En témoignent les disparitions régulières de Gandalf, lesquelles ne se bornent plus à de simples mystères, mais recèlent une double quête : celle de guider les nains, et celle de répondre à ses craintes concernant le retour de Sauron. Alors que les nains prennent le chemin de la forêt, Gandalf part dans un château, où un nécromancier serait en train de préparer une guerre. C’est que Peter Jackson théorise un complot, et que la moindre action participe de ce postulat. Le réveil de l’anneau n’est pas sans conséquence sur la Terre du Milieu, et les orcqs ne sont plus de simple troubles-fête, mais disposent de leur quête propre, afin que la compagnie des nains échoue. De fait, le récit ne ménage aucune séquence de repos. Continuellement dans l’action, Jackson nous enjoint à monter dans le wagon d’un très beau parc d’attraction.

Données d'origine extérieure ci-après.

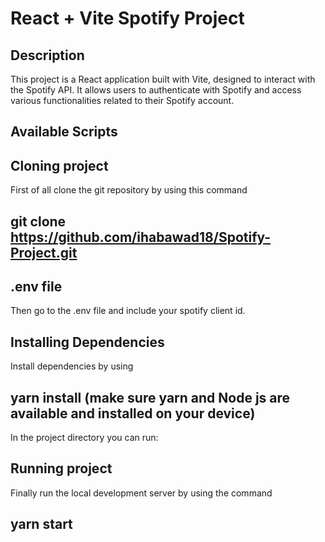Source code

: # React + Vite Spotify Project

## Description

This project is a React application built with Vite, designed to interact with the Spotify API. It allows users to authenticate with Spotify and access various functionalities related to their Spotify account.

## Available Scripts
## Cloning project
First of all clone the git repository by using this command
## git clone https://github.com/ihabawad18/Spotify-Project.git
## .env file
Then go to the .env file and include your spotify client id.
## Installing Dependencies
Install dependencies by using 
## yarn install (make sure yarn and Node js are available and installed on your device)
In the project directory you can run:
## Running project
Finally run the local development server by using the command 
## yarn start

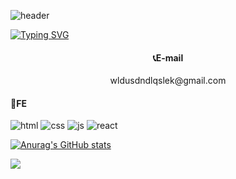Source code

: ![header](https://capsule-render.vercel.app/api?type=waving&color=efc770&height=300&section=header&text=yeonwoo's%20Hub&fontSize=70)


[![Typing SVG](https://readme-typing-svg.demolab.com?font=Do+Hyeon&size=40&pause=1000&color=F7A94C&center=true&vCenter=true&multiline=true&width=800&height=120&lines=%EB%8B%B9%EC%8B%A0%EC%9D%98+%ED%92%8D%EC%9A%94%EB%A1%9C%EC%9A%B4+%EB%94%94%EC%A7%80%ED%84%B8+%EC%83%9D%ED%99%9C%EC%9D%84+%EC%9C%84%ED%95%B4;%EB%85%B8%EB%A0%A5%ED%95%98%EA%B3%A0+%EC%9E%88%EB%8A%94+%EC%8B%A0%EC%9E%85+%EA%B0%9C%EB%B0%9C%EC%9E%90+%EC%A7%80%EC%97%B0%EC%9A%B0%EC%9E%85%EB%8B%88%EB%8B%A4)](https://git.io/typing-svg)


#### <center>📞E-mail</center>   
<center>wldusdndlqslek@gmail.com</center>   
   
#### 🔧FE   
![html](https://img.shields.io/badge/HTML5-E34F26?style=for-the-badge&logo=html5&logoColor=white)
![css](https://img.shields.io/badge/CSS-1572B6?&style=for-the-badge&logo=css3&logoColor=white)
![js](https://img.shields.io/badge/JavaScript-F7DF1E?style=for-the-badge&logo=JavaScript&logoColor=white)
![react](https://img.shields.io/badge/React-20232A?style=for-the-badge&logo=react&logoColor=61DAFB)

[![Anurag's GitHub stats](https://github-readme-stats.vercel.app/api?username=wldusdn)](https://github.com/anuraghazra/github-readme-stats)

<img src="https://capsule-render.vercel.app/api?type=waving&color=efc770&height=150&section=footer" />
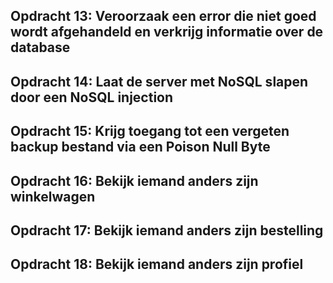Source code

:## Opdracht 13: Veroorzaak een error die niet goed wordt afgehandeld en verkrijg informatie over de database

## Opdracht 14: Laat de server met NoSQL slapen door een NoSQL injection

## Opdracht 15: Krijg toegang tot een vergeten backup bestand via een Poison Null Byte

## Opdracht 16: Bekijk iemand anders zijn winkelwagen

## Opdracht 17: Bekijk iemand anders zijn bestelling

## Opdracht 18: Bekijk iemand anders zijn profiel
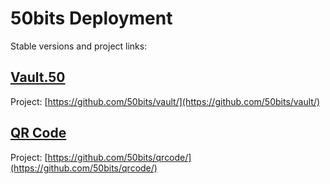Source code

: # 50bits Deployment
Stable versions and project links:

## [Vault.50](https://50bits.github.io/vault/)
Project: [https://github.com/50bits/vault/](https://github.com/50bits/vault/)

## [QR Code](https://50bits.github.io/qrcode/)
Project: [https://github.com/50bits/qrcode/](https://github.com/50bits/qrcode/)
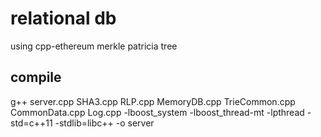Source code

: # relational db

using cpp-ethereum merkle patricia tree

## compile

g++ server.cpp SHA3.cpp RLP.cpp MemoryDB.cpp TrieCommon.cpp CommonData.cpp Log.cpp -lboost_system -lboost_thread-mt -lpthread -std=c++11 -stdlib=libc++ -o server

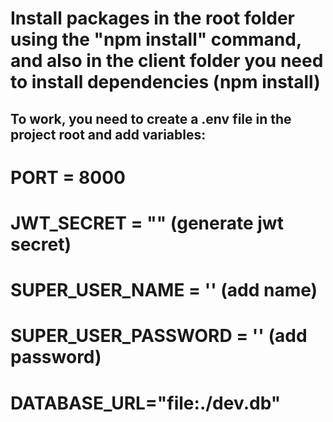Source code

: # Install packages in the root folder using the "npm install" command, and also in the client folder you need to install dependencies (npm install)

## To work, you need to create a .env file in the project root and add variables:
# PORT = 8000
# JWT_SECRET = "" (generate jwt secret)

# SUPER_USER_NAME = '' (add name)
# SUPER_USER_PASSWORD = '' (add password)

# DATABASE_URL="file:./dev.db"
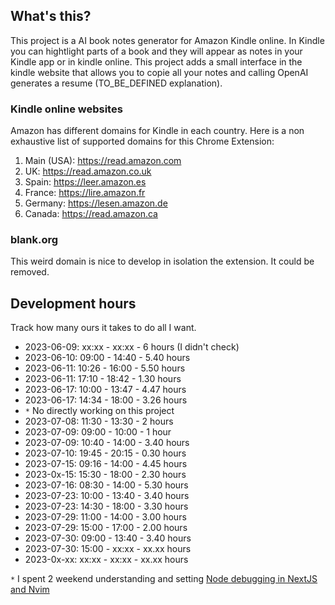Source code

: ## What's this?
This project is a AI book notes generator for Amazon Kindle online.
In Kindle you can hightlight parts of a book and they will appear as notes in
your Kindle app or in kindle online. This project adds a small interface in the
kindle website that allows you to copie all your notes and calling OpenAI
generates a resume (TO_BE_DEFINED explanation).


### Kindle online websites
Amazon has different domains for Kindle in each country. Here is a non
exhaustive list of supported domains for this Chrome Extension:

1. Main (USA): https://read.amazon.com
2. UK: https://read.amazon.co.uk
3. Spain: https://leer.amazon.es
4. France: https://lire.amazon.fr
5. Germany: https://lesen.amazon.de
6. Canada: https://read.amazon.ca

### blank.org
This weird domain is nice to develop in isolation the extension. It could be
removed.

## Development hours
Track how many ours it takes to do all I want.
- 2023-06-09: xx:xx - xx:xx - 6 hours (I didn't check)
- 2023-06-10: 09:00 - 14:40 - 5.40 hours
- 2023-06-11: 10:26 - 16:00 - 5.50 hours
- 2023-06-11: 17:10 - 18:42 - 1.30 hours
- 2023-06-17: 10:00 - 13:47 - 4.47 hours
- 2023-06-17: 14:34 - 18:00 - 3.26 hours
- `*` No directly working on this project
- 2023-07-08: 11:30 - 13:30 - 2 hours
- 2023-07-09: 09:00 - 10:00 - 1 hour
- 2023-07-09: 10:40 - 14:00 - 3.40 hours
- 2023-07-10: 19:45 - 20:15 - 0.30 hours
- 2023-07-15: 09:16 - 14:00 - 4.45 hours
- 2023-0x-15: 15:30 - 18:00 - 2.30 hours
- 2023-07-16: 08:30 - 14:00 - 5.30 hours
- 2023-07-23: 10:00 - 13:40 - 3.40 hours
- 2023-07-23: 14:30 - 18:00 - 3.30 hours
- 2023-07-29: 11:00 - 14:00 - 3.00 hours
- 2023-07-29: 15:00 - 17:00 - 2.00 hours
- 2023-07-30: 09:00 - 13:40 - 3.40 hours
- 2023-07-30: 15:00 - xx:xx - xx.xx hours
- 2023-0x-xx: xx:xx - xx:xx - xx.xx hours

`*` I spent 2 weekend understanding and setting [Node debugging in NextJS and Nvim](https://github.com/andresgutgon/dotfiles/pull/8)
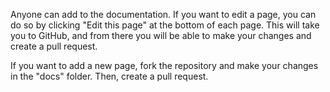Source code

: Anyone can add to the documentation. If you want to edit a page, you can do so by clicking "Edit this page" at the bottom of each page. This will take you to GitHub, and from there you will be able to make your changes and create a pull request.

If you want to add a new page, fork the repository and make your changes in the "docs" folder. Then, create a pull request.
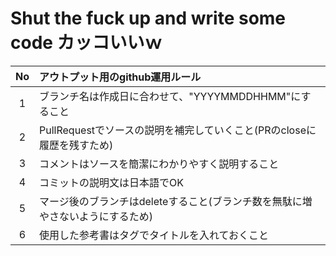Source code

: # Shut the fuck up and write some code カッコいいｗ
| No | アウトプット用のgithub運用ルール|
|:--:|:-------------------------|
| 1  | ブランチ名は作成日に合わせて、"YYYYMMDDHHMM"にすること |
| 2  | PullRequestでソースの説明を補完していくこと(PRのcloseに履歴を残すため) |
| 3  | コメントはソースを簡潔にわかりやすく説明すること |
| 4  | コミットの説明文は日本語でOK |
| 5  | マージ後のブランチはdeleteすること(ブランチ数を無駄に増やさないようにするため) |
| 6  | 使用した参考書はタグでタイトルを入れておくこと |
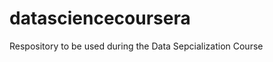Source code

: datasciencecoursera
===================

Respository to be used during the Data Sepcialization Course
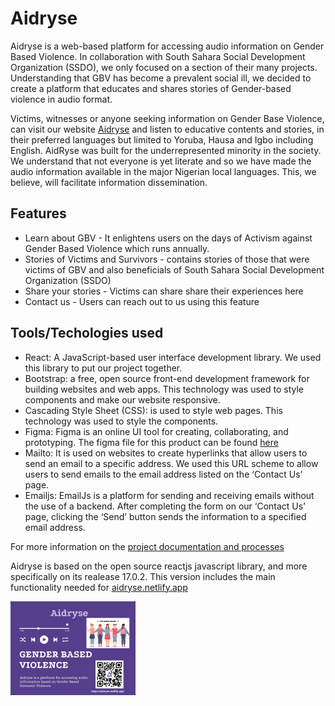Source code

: # Aidryse

Aidryse is a web-based platform for accessing audio information on Gender Based Violence. In collaboration with South Sahara Social Development Organization (SSDO), we only focused on a section of their many projects. Understanding that GBV has become a prevalent social ill, we decided to create a platform that educates and shares stories of Gender-based violence in audio format.

Victims, witnesses or anyone seeking information on Gender Base Violence, can visit our website [Aidryse](https://aidryse.netlify.app/) and listen to educative contents and stories, in their preferred languages but limited to Yoruba, Hausa and Igbo including English. AidRyse was built for the underrepresented minority in the society. We understand that not everyone is yet literate and so we have made the audio information available in the major Nigerian local languages. This, we believe, will facilitate information dissemination.

## Features

- Learn about GBV - It enlightens users on the days of Activism against Gender Based Violence which runs annually.
- Stories of Victims and Survivors - contains stories of those that were victims of GBV and also beneficials of South Sahara Social Development Organization (SSDO)
- Share your stories - Victims can share share their experiences here
- Contact us - Users can reach out to us using this feature

## Tools/Techologies used

- React: A JavaScript-based user interface development library. We used this library to put our project together.
- Bootstrap: a free, open source front-end development framework for building websites and web apps.
  This technology was used to style components and make our website responsive.
- Cascading Style Sheet (CSS): is used to style web pages. This technology was used to style the components.
- Figma: Figma is an online UI tool for creating, collaborating, and prototyping. The figma file for this product can be found [here](https://www.figma.com/file/TIu5Qiin1HmEDP6dxsnFmi/Shecode?node-id=0%3A1)
- Mailto: It is used on websites to create hyperlinks that allow users to send an email to a specific address. We used this URL scheme to allow users to send emails to the email address listed on the ‘Contact Us’ page.
- Emailjs: EmailJs is a platform for sending and receiving emails without the use of a backend. After completing the form on our ‘Contact Us’ page, clicking the ‘Send’ button sends the information to a specified email address.

For more information on the [project documentation and processes](https://link.medium.com/kocr7zzGyub)

Aidryse is based on the open source reactjs javascript library, and more specifically on its realease 17.0.2. This version includes the main functionality needed for [aidryse.netlify.app](https://aidryse.netlify.app/)

<img src="src\assets\aidryse.jpg" alt="drawing"  width="200"/>
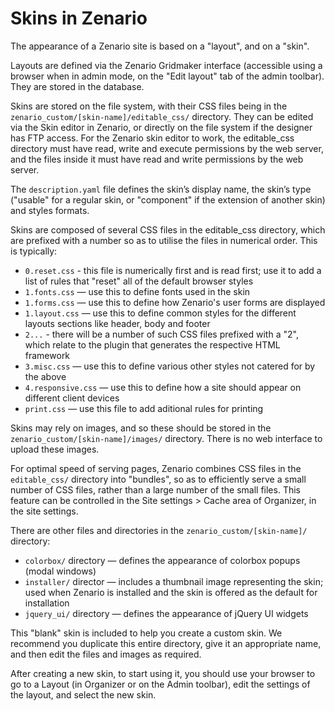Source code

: Skins in Zenario
================

The appearance of a Zenario site is based on a "layout", and on a "skin".

Layouts are defined via the Zenario Gridmaker interface (accessible using a browser when in admin mode, on the "Edit layout" tab of the admin toolbar). They are stored in the database.

Skins are stored on the file system, with their CSS files being in the `zenario_custom/[skin-name]/editable_css/` directory. They can be edited via the Skin editor in Zenario, or directly on the file system if the designer has FTP access. For the Zenario skin editor to work, the editable_css directory must have read, write and execute permissions by the web server, and the files inside it must have read and write permissions by the web server.

The `description.yaml` file defines the skin’s display name, the skin’s type ("usable" for a regular skin, or "component" if the extension of another skin) and styles formats.

Skins are composed of several CSS files in the editable_css directory, which are prefixed with a number so as to utilise the files in numerical order. This is typically:

* `0.reset.css` - this file is numerically first and is read first; use it to add a list of rules that "reset" all of the default browser styles
* `1.fonts.css` — use this to define fonts used in the skin
* `1.forms.css` — use this to define how Zenario's user forms are displayed
* `1.layout.css` —  use this to define common styles for the different layouts sections like header, body and footer
* `2...` - there will be a number of such CSS files prefixed with a "2", which relate to the plugin that generates the respective HTML framework
* `3.misc.css` — use this to define various other styles not catered for by the above
* `4.responsive.css` — use this to define how a site should appear on different client devices
* `print.css` — use this file to add aditional rules for printing

Skins may rely on images, and so these should be stored in the `zenario_custom/[skin-name]/images/` directory. There is no web interface to upload these images.

For optimal speed of serving pages, Zenario combines CSS files in the `editable_css/` directory into "bundles", so as to efficiently serve a small number of CSS files, rather than a large number of the small files. This feature can be controlled in the Site settings > Cache area of Organizer, in the site settings.

There are other files and directories in the `zenario_custom/[skin-name]/` directory:

* `colorbox/` directory — defines the appearance of colorbox popups (modal windows)
* `installer/` director — includes a thumbnail image representing the skin; used when Zenario is installed and the skin is offered as the default for installation
* `jquery_ui/` directory — defines the appearance of jQuery UI widgets

This "blank" skin is included to help you create a custom skin. We recommend you duplicate this entire directory, give it an appropriate name, and then edit the files and images as required.

After creating a new skin, to start using it, you should use your browser to go to a Layout (in Organizer or on the Admin toolbar), edit the settings of the layout, and select the new skin. 

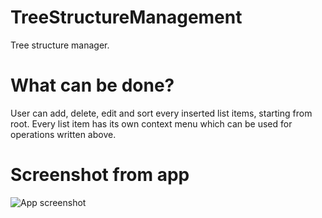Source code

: # TreeStructureManagement
Tree structure manager.

# What can be done?
User can add, delete, edit and sort every inserted list items, starting from root. 
Every list item has its own context menu which can be used for operations written above.

# Screenshot from app
![App screenshot](/../master/treestructure.jpg?raw=true "App screenshot")

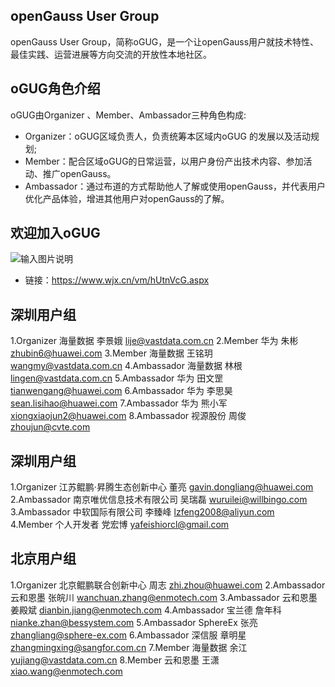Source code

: ## openGauss User Group
openGauss User Group，简称oGUG，是一个让openGauss用户就技术特性、最佳实践、运营进展等方向交流的开放性本地社区。

## oGUG角色介绍
 oGUG由Organizer 、Member、Ambassador三种角色构成:
* Organizer：oGUG区域负责人，负责统筹本区域内oGUG 的发展以及活动规划;
* Member：配合区域oGUG的日常运营，以用户身份产出技术内容、参加活动、推广openGauss。
* Ambassador：通过布道的方式帮助他人了解或使用openGauss，并代表用户优化产品体验，增进其他用户对openGauss的了解。

## 欢迎加入oGUG
![输入图片说明](https://images.gitee.com/uploads/images/2021/0427/155608_e122fd98_9039100.jpeg "qrcode(1).jpg")
* 链接：https://www.wjx.cn/vm/hUtnVcG.aspx

## 深圳用户组
1.Organizer 海量数据 李景娥	                 lije@vastdata.com.cn
2.Member 华为 朱彬                                zhubin6@huawei.com
3.Member 海量数据 王铭玥	                         wangmy@vastdata.com.cn
4.Ambassador 海量数据 林根	                 lingen@vastdata.com.cn
5.Ambassador 华为 田文罡	                         tianwengang@huawei.com
6.Ambassador 华为 李思昊	                         sean.lisihao@huawei.com
7.Ambassador 华为 熊小军	                         xiongxiaojun2@huawei.com
8.Ambassador 视源股份 周俊	                 zhoujun@cvte.com

## 深圳用户组
1.Organizer   江苏鲲鹏·昇腾生态创新中心 董亮	 gavin.dongliang@huawei.com
2.Ambassador  南京唯优信息技术有限公司 吴瑞磊       wuruilei@willbingo.com	
3.Ambassador  中软国际有限公司 李臻峰              lzfeng2008@aliyun.com	
4.Member      个人开发者 党宏博                    yafeishiorcl@gmail.com
  

## 北京用户组
1.Organizer	北京鲲鹏联合创新中心 周志	         zhi.zhou@huawei.com
2.Ambassador	云和恩墨 张皖川                   wanchuan.zhang@enmotech.com
3.Ambassador	云和恩墨 姜殿斌                   dianbin.jiang@enmotech.com
4.Ambassador	宝兰德	詹年科	                 nianke.zhan@bessystem.com
5.Ambassador	SphereEx 张亮                    zhangliang@sphere-ex.com
6.Ambassador	深信服	章明星	                 zhangmingxing@sangfor.com.cn
7.Member	海量数据 余江	                 yujiang@vastdata.com.cn
8.Member	云和恩墨 王潇                     xiao.wang@enmotech.com

	
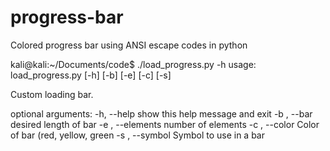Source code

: # progress-bar
Colored progress bar using ANSI escape codes in python

kali@kali:~/Documents/code$ ./load_progress.py -h
usage: load_progress.py [-h] [-b] [-e] [-c] [-s]

Custom loading bar.

optional arguments:
  -h, --help        show this help message and exit
  -b , --bar        desired length of bar
  -e , --elements   number of elements
  -c , --color      Color of bar (red, yellow, green
  -s , --symbol     Symbol to use in a bar
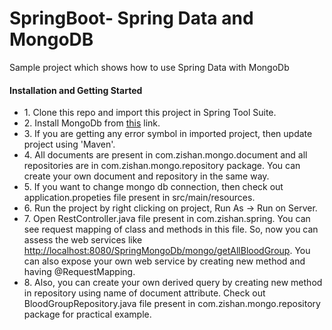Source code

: # SpringBoot- Spring Data and MongoDB

Sample project which shows how to use Spring Data with MongoDb

<h4>Installation and Getting Started</h4>

<ul>
<li>
1. Clone this repo and import this project in Spring Tool Suite.
</li>
<li>
2. Install MongoDb from <a href="https://www.mongodb.org/downloads">this</a> link.
</li>
<li>
3. If you are getting any error symbol in imported project, then update project using 'Maven'.
</li>
<li>
4. All documents are present in com.zishan.mongo.document and all repositories are in com.zishan.mongo.repository package. You can create your own document and repository in the same way.
<li>
5. If you want to change mongo db connection, then check out application.propeties file present in src/main/resources.
</li>
<li>
6. Run the project by right clicking on project, Run As -> Run on Server.
</li>
<li>
7. Open RestController.java file present in com.zishan.spring. You can see request mapping of class and methods in this file. So, now you can assess the web services like <a href="http://localhost:8080/SpringMongoDb/mongo/getAllBloodGroup">http://localhost:8080/SpringMongoDb/mongo/getAllBloodGroup</a>. You can also expose your own web service by creating new method and having @RequestMapping.
</li>
<li>
8. Also, you can create your own derived query by creating new method in repository using name of document attribute. Check out BloodGroupRepository.java file present in com.zishan.mongo.repository package for practical example.
</li>
</ul>
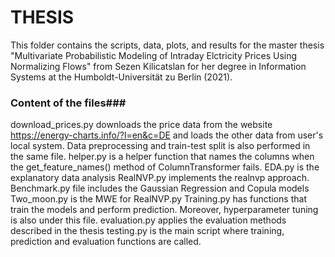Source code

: # THESIS
This folder contains the scripts, data, plots, and results
for the master thesis "Multivariate Probabilistic Modeling of
Intraday Elctricity Prices Using Normalizing Flows" from Sezen
Kilicatslan for her degree in Information Systems at the Humboldt-Universität 
zu Berlin (2021).

### Content of the files###
download_prices.py downloads the price data from the website
https://energy-charts.info/?l=en&c=DE and loads the other data from 
user's local system. Data preprocessing and train-test split is also
performed in the same file.
helper.py is a helper function that names the columns when the get_feature_names() 
method of ColumnTransformer fails.
EDA.py is the explanatory data analysis
RealNVP.py implements the realnvp approach.
Benchmark.py file includes the Gaussian Regression and Copula models
Two_moon.py is the MWE for RealNVP.py
Training.py has functions that train the models and perform prediction. Moreover,
hyperparameter tuning is also under this file.
evaluation.py applies the evaluation methods described in the thesis 
testing.py is the main script where training, prediction and evaluation functions are called. 

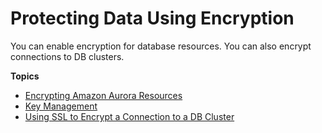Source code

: # Protecting Data Using Encryption<a name="Encryption"></a>

You can enable encryption for database resources\. You can also encrypt connections to DB clusters\.

**Topics**
+ [Encrypting Amazon Aurora Resources](Overview.Encryption.md)
+ [Key Management](Overview.Encryption.Keys.md)
+ [Using SSL to Encrypt a Connection to a DB Cluster](UsingWithRDS.SSL.md)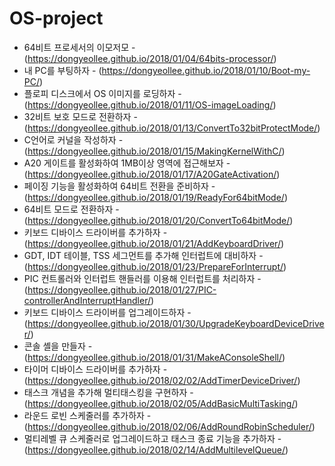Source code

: # OS-project

- 64비트 프로세서의 이모저모 - (https://dongyeollee.github.io/2018/01/04/64bits-processor/)
- 내 PC를 부팅하자 - (https://dongyeollee.github.io/2018/01/10/Boot-my-PC/)
- 플로피 디스크에서 OS 이미지를 로딩하자 - (https://dongyeollee.github.io/2018/01/11/OS-imageLoading/)
- 32비트 보호 모드로 전환하자 - (https://dongyeollee.github.io/2018/01/13/ConvertTo32bitProtectMode/)
- C언어로 커널을 작성하자 - (https://dongyeollee.github.io/2018/01/15/MakingKernelWithC/)
- A20 게이트를 활성화하여 1MB이상 영역에 접근해보자 - (https://dongyeollee.github.io/2018/01/17/A20GateActivation/)
- 페이징 기능을 활성화하여 64비트 전환을 준비하자 - (https://dongyeollee.github.io/2018/01/19/ReadyFor64bitMode/)
- 64비트 모드로 전환하자 - (https://dongyeollee.github.io/2018/01/20/ConvertTo64bitMode/)
- 키보드 디바이스 드라이버를 추가하자 - (https://dongyeollee.github.io/2018/01/21/AddKeyboardDriver/)
- GDT, IDT 테이블, TSS 세그먼트를 추가해 인터럽트에 대비하자 - (https://dongyeollee.github.io/2018/01/23/PrepareForInterrupt/)
- PIC 컨트롤러와 인터럽트 핸들러를 이용해 인터럽트를 처리하자 - (https://dongyeollee.github.io/2018/01/27/PIC-controllerAndInterruptHandler/)
- 키보드 디바이스 드라이버를 업그레이드하자 - (https://dongyeollee.github.io/2018/01/30/UpgradeKeyboardDeviceDriver/)
- 콘솔 셸을 만들자 - (https://dongyeollee.github.io/2018/01/31/MakeAConsoleShell/)
- 타이머 디바이스 드라이버를 추가하자 - (https://dongyeollee.github.io/2018/02/02/AddTimerDeviceDriver/)
- 태스크 개념을 추가해 멀티태스킹을 구현하자 - (https://dongyeollee.github.io/2018/02/05/AddBasicMultiTasking/)
- 라운드 로빈 스케줄러를 추가하자 - (https://dongyeollee.github.io/2018/02/06/AddRoundRobinScheduler/)
- 멀티레벨 큐 스케줄러로 업그레이드하고 태스크 종료 기능을 추가하자 - (https://dongyeollee.github.io/2018/02/14/AddMultilevelQueue/)
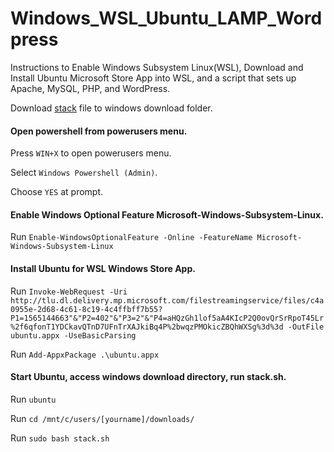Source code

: # Windows_WSL_Ubuntu_LAMP_Wordpress
Instructions to Enable Windows Subsystem Linux(WSL), Download and Install Ubuntu Microsoft Store App into WSL, and a script that sets up Apache, MySQL, PHP, and WordPress.

Download [stack](https://github.com/Techintheclouds/Windows-WSL-Ubuntu-LAMP-Wordpress/blob/master/stack) file to windows download folder.

#### Open powershell from powerusers menu.

Press `WIN+X` to open powerusers menu.

Select `Windows Powershell (Admin)`.

Choose `YES` at prompt.

#### Enable Windows Optional Feature Microsoft-Windows-Subsystem-Linux.

Run `Enable-WindowsOptionalFeature -Online -FeatureName Microsoft-Windows-Subsystem-Linux`

#### Install Ubuntu for WSL Windows Store App.

Run `Invoke-WebRequest -Uri http://tlu.dl.delivery.mp.microsoft.com/filestreamingservice/files/c4a0955e-2d68-4c61-8c19-4c4ffbff7b55?P1=1565144663"&"P2=402"&"P3=2"&"P4=aHQzGh1lof5aA4KIcP2Q0ovQrSrRpoT45Lr%2f6qfonT1YDCkavQTnD7UFnTrXAJkiBq4P%2bwqzPMOkicZBQhWXSg%3d%3d -OutFile ubuntu.appx -UseBasicParsing`

Run `Add-AppxPackage .\ubuntu.appx`

#### Start Ubuntu, access windows download directory, run stack.sh.

Run `ubuntu`

Run `cd /mnt/c/users/[yourname]/downloads/`

Run `sudo bash stack.sh`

Car l’auteur a le savoir-faire d’un artisan modeste doté de moyens colossaux, un Méliès au temps de sa gloire. Comment ne pas penser à Jurassic Park, quand le personnage de John Hammond évoque son cirque de puce, petit manège fait de faux et d’illusion ? Chez Spielberg, les dinosaures mangent les visiteurs. Hammond, par excès d’orgueil, voit sa création lui échapper, et sa propre industrie le dévorer (pente assumée plus nettement dans le roman de Michael Crichton, où il meurt sous l’attaque de ses créatures). Jackson, lui, ne tombe pas dans le piège de l’illusion pour l’illusion, et n’oublie pas l’ingrédient fondamental : la magie, qui fonctionne à plein lorsque surgit le dragon Smaug, ou lors des séquences qui suivent dans la Montagne Solitaire – une heure où l’illusion fait effet.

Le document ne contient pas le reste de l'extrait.